Numerical Algorithms ( IF 1.7 ) Pub Date : 2020-09-12 , DOI: 10.1007/s11075-020-00999-2 D.R. Sahu , Y.J. Cho , Q.L. Dong , M.R. Kashyap , X.H. Li
The split feasibility problem is to find a point x∗ with the property that x∗∈ C and Ax∗∈ Q, where C and Q are nonempty closed convex subsets of real Hilbert spaces X and Y, respectively, and A is a bounded linear operator from X to Y. The split feasibility problem models inverse problems arising from phase retrieval problems and the intensity-modulated radiation therapy.
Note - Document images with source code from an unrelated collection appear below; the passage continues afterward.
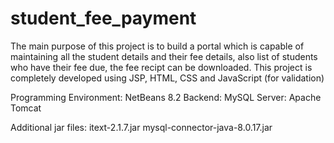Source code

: # student_fee_payment

The main purpose of this project is to build a portal which is capable of maintaining all the student details and their fee details, also list of students who have their fee due,  the fee recipt can be downloaded. This project is completely developed using JSP, HTML, CSS and JavaScript (for validation)

Programming Environment: NetBeans 8.2
Backend: MySQL
Server: Apache Tomcat

Additional jar files:
itext-2.1.7.jar
mysql-connector-java-8.0.17.jar
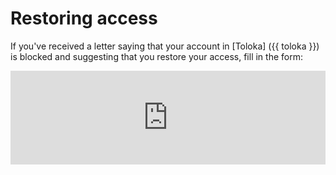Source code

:# Restoring access

If you've received a letter saying that your account in [Toloka] ({{ toloka }}) is blocked and suggesting that you
restore your access, fill in the form:

<iframe width="100%" frameborder="0" src="https://forms.yandex.com/surveys/13464611.aae9597a9c66c630f2b7810fbddb942128830095/?lang=en&iframe=1&service=toloka-ai" id="registration"></iframe>
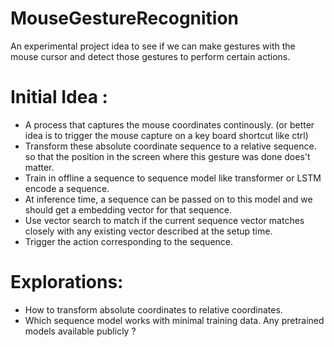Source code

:# MouseGestureRecognition
An experimental project idea to see if we can make gestures with the mouse cursor and detect those gestures to perform certain actions.



# Initial Idea : 
* A process that captures the mouse coordinates continously. (or better idea is to trigger the mouse capture on a key board shortcut like ctrl)
* Transform these absolute coordinate sequence to a relative sequence. so that the position in the screen where this gesture was done does't matter. 
* Train in offline a sequence to sequence model like transformer or LSTM encode a sequence. 
* At inference time, a sequence can be passed on to this model and we should get a embedding vector for that sequence. 
* Use vector search to match if the current sequence vector matches closely with any existing vector described at the setup time. 
* Trigger the action corresponding to the sequence. 


# Explorations: 
* How to transform absolute coordinates to relative coordinates. 
* Which sequence model works with minimal training data. Any pretrained models available publicly ?



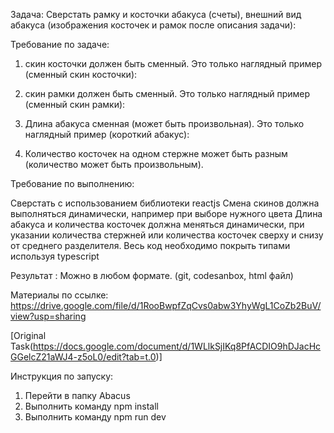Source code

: Задача:
Сверстать рамку и косточки абакуса (счеты), внешний вид абакуса (изображения косточек и рамок после описания задачи):




Требование по задаче:
1) скин косточки должен быть сменный.
Это только наглядный пример (сменный скин косточки):


2) скин рамки должен быть сменный.
Это только наглядный пример (сменный скин рамки):

3) Длина абакуса сменная (может быть произвольная).
Это только наглядный пример (короткий абакус):


4) Количество косточек на одном стержне может быть разным (количество  может быть произвольным).

Требование по выполнению:

Сверстать с использованием библиотеки reactjs
Смена скинов должна выполняться динамически, например при выборе нужного цвета
Длина абакуса и количества косточек должна меняться динамически, при указании количества стержней или количества косточек сверху и снизу от среднего разделителя.
Весь код необходимо покрыть типами используя typescript

Результат :
	Можно в любом формате. (git, codesanbox, html файл)

Материалы по ссылке: https://drive.google.com/file/d/1RooBwpfZqCvs0abw3YhyWgL1CoZb2BuV/view?usp=sharing

[Original Task(https://docs.google.com/document/d/1WLlkSjIKq8PfACDIO9hDJacHcGGelcZ21aWJ4-z5oL0/edit?tab=t.0)]

Инструкция по запуску:
1. Перейти в папку Abacus
2. Выполнить команду npm install
3. Выполнить команду npm run dev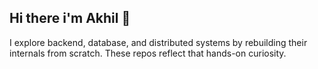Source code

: ## Hi there i'm Akhil 👋


I explore backend, database, and distributed systems by rebuilding their internals from scratch. These repos reflect that hands-on curiosity.

<!--
**Akhil-Desai/Akhil-Desai** is a ✨ _special_ ✨ repository because its `README.md` (this file) appears on your GitHub profile.

Here are some ideas to get you started:

- 🔭 I’m currently working on ...
- 🌱 I’m currently learning ...
- 👯 I’m looking to collaborate on ...
- 🤔 I’m looking for help with ...
- 💬 Ask me about ...
- 📫 How to reach me: ...
- 😄 Pronouns: ...
- ⚡ Fun fact: ...
-->
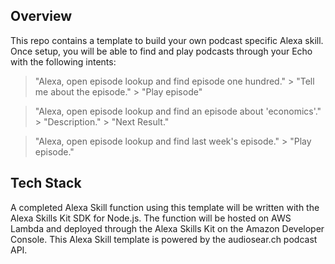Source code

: ## Overview
This repo contains a template to build your own podcast specific Alexa skill. Once setup, you will be able to find and play podcasts through your Echo with the following intents:

   > "Alexa, open episode lookup and find episode one hundred."
     > "Tell me about the episode."
     > "Play episode"

   > "Alexa, open episode lookup and find an episode about 'economics'."
     > "Description."
     > "Next Result."

   > "Alexa, open episode lookup and find last week's episode."
     > "Play episode."

## Tech Stack
A completed Alexa Skill function using this template will be written with the Alexa Skills Kit SDK for Node.js.
The function will be hosted on AWS Lambda and deployed through the Alexa Skills Kit on the Amazon Developer Console.
This Alexa Skill template is powered by the audiosear.ch podcast API.
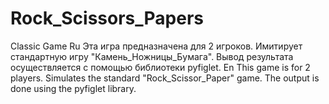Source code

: # Rock_Scissors_Papers
Classic Game
Ru Эта игра предназначена для 2 игроков. Имитирует стандартную игру "Камень_Ножницы_Бумага". Вывод результата осуществляется с помощью библиотеки pyfiglet.
En This game is for 2 players. Simulates the standard "Rock_Scissor_Paper" game. The output is done using the pyfiglet library.
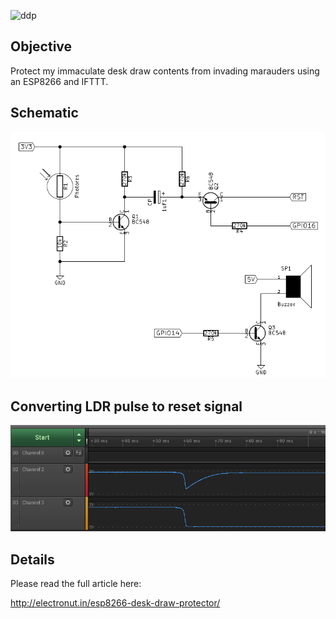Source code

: ![ddp](ddp.png)

## Objective

Protect my immaculate desk draw contents from invading marauders using
an ESP8266 and IFTTT.

## Schematic

![schematic](schematic.png)

## Converting LDR pulse to reset signal

![signals](signals.png)

## Details

Please read the full article here:

http://electronut.in/esp8266-desk-draw-protector/
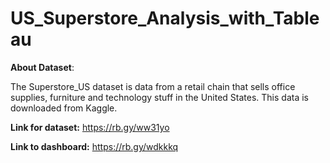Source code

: # US_Superstore_Analysis_with_Tableau

**About Dataset**:

The Superstore_US dataset is data from a retail chain that sells office supplies, furniture and technology stuff in the United States. This data is downloaded from Kaggle.

**Link for dataset:** https://rb.gy/ww31yo

**Link to dashboard:** https://rb.gy/wdkkkq


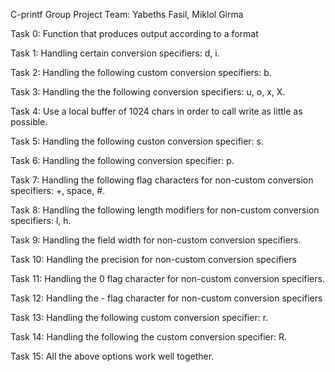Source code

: C-printf Group Project
Team: Yabeths Fasil, Miklol Girma

Task 0: Function that produces output according to a format

Task 1: Handling certain conversion specifiers: d, i.

Task 2: Handling the following custom conversion specifiers: b.

Task 3: Handling the the following conversion specifiers: u, o, x, X.

Task 4: Use a local buffer of 1024 chars in order to call write as little as possible.

Task 5: Handling the following custon conversion specifier: s.

Task 6: Handling the following conversion specifier: p.

Task 7: Handling the following flag characters for non-custom conversion specifiers: +, space, #.

Task 8: Handling the following length modifiers for non-custom conversion specifiers: l, h.

Task 9: Handling the field width for non-custom conversion specifiers.

Task 10: Handling the precision for non-custom conversion specifiers

Task 11: Handling the 0 flag character for non-custom conversion specifiers.

Task 12: Handling the - flag character for non-custom conversion specifiers

Task 13: Handling the following custom conversion specifier: r.

Task 14: Handling the following the custom conversion specifier: R.

Task 15: All the above options work well together.
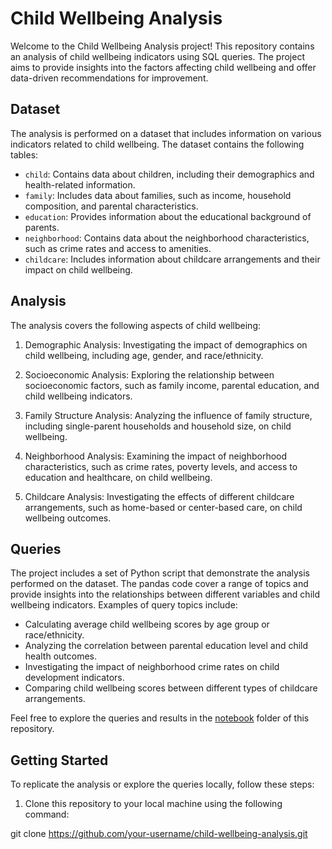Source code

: # Child Wellbeing Analysis

Welcome to the Child Wellbeing Analysis project! This repository contains an analysis of child wellbeing indicators using SQL queries. The project aims to provide insights into the factors affecting child wellbeing and offer data-driven recommendations for improvement.

## Dataset

The analysis is performed on a dataset that includes information on various indicators related to child wellbeing. The dataset contains the following tables:

- `child`: Contains data about children, including their demographics and health-related information.
- `family`: Includes data about families, such as income, household composition, and parental characteristics.
- `education`: Provides information about the educational background of parents.
- `neighborhood`: Contains data about the neighborhood characteristics, such as crime rates and access to amenities.
- `childcare`: Includes information about childcare arrangements and their impact on child wellbeing.

## Analysis

The analysis covers the following aspects of child wellbeing:

1. Demographic Analysis: Investigating the impact of demographics on child wellbeing, including age, gender, and race/ethnicity.

2. Socioeconomic Analysis: Exploring the relationship between socioeconomic factors, such as family income, parental education, and child wellbeing indicators.

3. Family Structure Analysis: Analyzing the influence of family structure, including single-parent households and household size, on child wellbeing.

4. Neighborhood Analysis: Examining the impact of neighborhood characteristics, such as crime rates, poverty levels, and access to education and healthcare, on child wellbeing.

5. Childcare Analysis: Investigating the effects of different childcare arrangements, such as home-based or center-based care, on child wellbeing outcomes.

## Queries

The project includes a set of Python script that demonstrate the analysis performed on the dataset. The pandas code cover a range of topics and provide insights into the relationships between different variables and child wellbeing indicators. Examples of query topics include:

- Calculating average child wellbeing scores by age group or race/ethnicity.
- Analyzing the correlation between parental education level and child health outcomes.
- Investigating the impact of neighborhood crime rates on child development indicators.
- Comparing child wellbeing scores between different types of childcare arrangements.

Feel free to explore the queries and results in the [notebook](DS_Project.ipynb/) folder of this repository.

## Getting Started

To replicate the analysis or explore the queries locally, follow these steps:

1. Clone this repository to your local machine using the following command:

git clone https://github.com/your-username/child-wellbeing-analysis.git


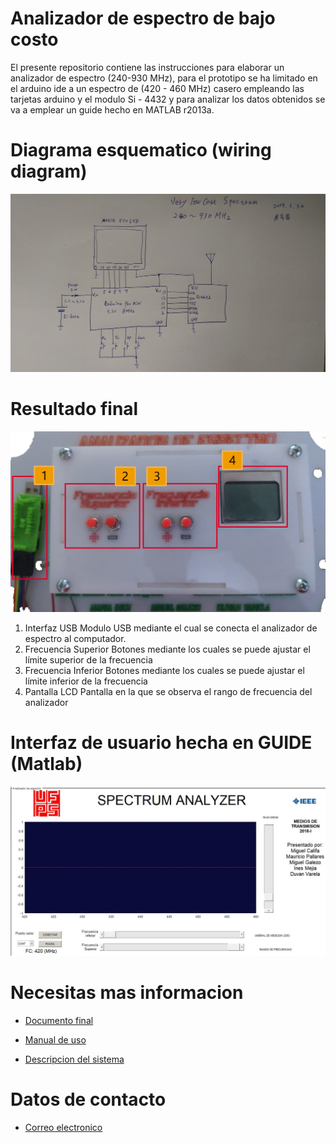 # Analizador de espectro de bajo costo

El presente repositorio contiene las instrucciones para elaborar un analizador de espectro (240-930 MHz), para el prototipo se ha limitado en el arduino ide  a un espectro de (420 - 460 MHz) casero empleando las tarjetas arduino y el modulo Si - 4432 y para analizar los
datos obtenidos se va a emplear un guide hecho en MATLAB r2013a.

# Diagrama esquematico (wiring diagram)

![alt text](https://github.com/miguel5612/Espectrum-Analizer-Arduino/blob/master/Recursos_Externos/ReadmeFiles/Schematic.jpg?raw=true)

# Resultado final
![alt text](https://github.com/miguel5612/Espectrum-Analizer-Arduino/blob/master/Recursos_Externos/ReadmeFiles/Final_image.png?raw=true)

1.	Interfaz USB
Modulo USB mediante el cual se conecta el analizador de espectro al computador.
2.	Frecuencia Superior
Botones mediante los cuales se puede ajustar el límite superior de la frecuencia
3.	Frecuencia Inferior
Botones mediante los cuales se puede ajustar el límite inferior de la frecuencia
4.	Pantalla LCD
Pantalla en la que se observa el rango de frecuencia del analizador

# Interfaz de usuario hecha en GUIDE (Matlab)

![alt text](https://github.com/miguel5612/Espectrum-Analizer-Arduino/blob/master/Recursos_Externos/ReadmeFiles/GUIDE.jpg?raw=true)

# Necesitas mas informacion


- [Documento final](https://es.scribd.com/document/383198294/Analizador-de-espectro-Documento-Final) 
	
- [Manual de uso](https://es.scribd.com/document/383198291/Analizador-de-espectro-Manual-de-Uso)

- [Descripcion del sistema](https://es.scribd.com/document/383198299/Analizador-de-espectro-Descripcion-Del-Sistema)

# Datos de contacto

- [Correo electronico](mailto:miguelangelcu@ufps.edu.co)
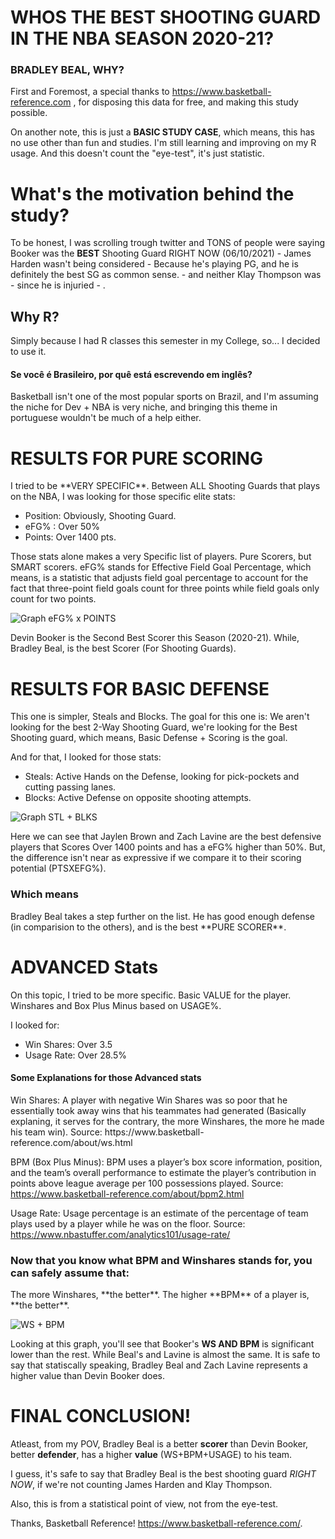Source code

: # WHOS THE BEST SHOOTING GUARD IN THE NBA SEASON 2020-21?

<h3> BRADLEY BEAL, WHY? </h3>

First and Foremost, a special thanks to https://www.basketball-reference.com , for disposing this data for free, and making this study possible. 

On another note,  this is just a **BASIC STUDY CASE**, which means, this has no use other than fun and studies. I'm still learning and improving on my R usage.
And this doesn't count the "eye-test", it's just statistic.


<h1> What's the motivation behind the study? </h1>

To be honest, I was scrolling trough twitter and TONS of people were saying Booker was the **BEST** Shooting Guard RIGHT NOW (06/10/2021) - James Harden wasn't being considered - Because he's playing PG, and he is definitely the best SG as common sense. -  and neither Klay Thompson was - since he is injuried - . 

<h2> Why R? </h2>

Simply because I had R classes this semester in my College, so... I decided to use it.

<h4> Se você é Brasileiro, por quê está escrevendo em inglês? </h4>

Basketball isn't one of the most popular sports on Brazil, and I'm assuming the niche for Dev + NBA is very niche, and bringing this theme in portuguese wouldn't be much of a help either.


<h1> RESULTS FOR PURE SCORING </h1>
  I tried to be **VERY SPECIFIC**. 
  Between ALL Shooting Guards that plays on the NBA, I was looking for those specific elite stats:
  
  * Position: Obviously, Shooting Guard.
  * eFG% : Over 50%
  * Points: Over 1400 pts.
  
  Those stats alone makes a very Specific list of players. Pure Scorers, but SMART scorers. eFG% stands for Effective Field Goal Percentage, which means, is a statistic that adjusts field goal percentage to account for the fact that three-point field goals count for three points while field goals only count for two points.
  
  ![Graph eFG% x POINTS](https://imgur.com/Ub6TaPK.png)
  
  Devin Booker is the Second Best Scorer this Season (2020-21). While, Bradley Beal, is the best Scorer (For Shooting Guards).


<h1> RESULTS FOR BASIC DEFENSE </h1>

This one is simpler, Steals and Blocks. The goal for this one is: We aren't looking for the best 2-Way Shooting Guard, we're looking for the Best Shooting guard, which means, Basic Defense + Scoring is the goal.   
 
 And for that, I looked for those stats:
 
 * Steals: Active Hands on the Defense, looking for pick-pockets and cutting passing lanes.
 * Blocks: Active Defense on opposite shooting attempts. 


 ![Graph STL + BLKS](https://imgur.com/tVuf3Fd.png)
 
 Here we can see that Jaylen Brown and Zach Lavine are the best defensive players that Scores Over 1400 points and has a eFG% higher than 50%. 
 But, the difference isn't near as expressive if we compare it to their scoring potential (PTSXEFG%). 
 <h3> Which means </h3> Bradley Beal takes a step further on the list. He has good enough defense (in comparision to the others), and is the best **PURE SCORER**.
 
 
 <H1> ADVANCED Stats </H1>
 
 On this topic, I tried to be more specific. Basic VALUE for the player. Winshares and Box Plus Minus based on USAGE%.
 
 I looked for: 
 
 * Win Shares: Over 3.5
 * Usage Rate: Over 28.5%
 
 
 <h4> Some Explanations for those Advanced stats </h4>
 Win Shares: A player with negative Win Shares was so poor that he essentially took away wins that his teammates had generated (Basically explaning, it serves for the contrary, the more Winshares, the more he made his team win). Source: https://www.basketball-reference.com/about/ws.html
 
 BPM (Box Plus Minus): BPM uses a player’s box score information, position, and the team’s overall performance to estimate the player’s contribution in points above league average per 100 possessions played. Source: https://www.basketball-reference.com/about/bpm2.html
 
 Usage Rate: Usage percentage is an estimate of the percentage of team plays used by a player while he was on the floor. Source: https://www.nbastuffer.com/analytics101/usage-rate/
 
 <h3> Now that you know what BPM and Winshares stands for, you can safely assume that: </h3>
 The more Winshares, **the better**. The higher **BPM** of a player is, **the better**.
 
 ![WS + BPM](https://imgur.com/PBo1nUp.png)
 
 Looking at this graph, you'll see that Booker's **WS AND BPM** is significant lower than the rest. While Beal's and Lavine is almost the same.
 It is safe to say that statiscally speaking, Bradley Beal and Zach Lavine represents a higher value than Devin Booker does.
 
 
 
<h1> FINAL CONCLUSION! </h1>

Atleast, from my POV, Bradley Beal is a better **scorer** than Devin Booker, better **defender**, has a higher **value** (WS+BPM+USAGE) to his team.

I guess, it's safe to say that Bradley Beal is the best shooting guard *RIGHT NOW*, if we're not counting James Harden and Klay Thompson. 

Also, this is from a statistical point of view, not from the eye-test.

Thanks, Basketball Reference! https://www.basketball-reference.com/.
In this paper, we introduce a new inertial relaxed CQ algorithm for solving the split feasibility problem in real Hilbert spaces and establish weak convergence of the proposed CQ algorithm under certain mild conditions. Our result is a significant improvement of the recent results related to the split feasibility problem.
中文翻译:
惯性松弛CQ算法,用于求解希尔伯特空间中的分裂可行性问题
分割可行性问题是要找到一个点X *与该属性X * ∈ Ç和甲X * ∈ Q,其中Ç和Q是实Hilbert空间的非空闭凸子集X和ÿ,分别和阿是有界从X到Y的线性算子。分裂可行性问题模拟了由相位恢复问题和强度调制放射疗法引起的逆问题。在本文中,我们介绍了一种新的惯性松弛CQ算法解决实际Hilbert空间中的分裂可行性问题,并在一定的温和条件下建立了所提出的CQ算法的弱收敛性。我们的结果是与拆分可行性问题相关的最新结果的重大改进。